WORK TO COMPLETE
Restate, word for word and with nothing added, the lines from the one containing "A binary classification" through the last line of the material below.

DATASET EXTRACT
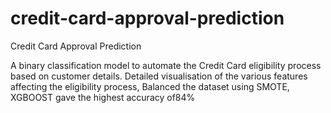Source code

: # credit-card-approval-prediction


Credit Card Approval Prediction

A binary classification model to automate the Credit Card eligibility process based on customer details.
Detailed visualisation of the various features affecting the eligibility process, Balanced the dataset using SMOTE, XGBOOST gave the highest accuracy of84%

ANSWER FOR THE TASK
A binary classification model to automate the Credit Card eligibility process based on customer details.
Detailed visualisation of the various features affecting the eligibility process, Balanced the dataset using SMOTE, XGBOOST gave the highest accuracy of84%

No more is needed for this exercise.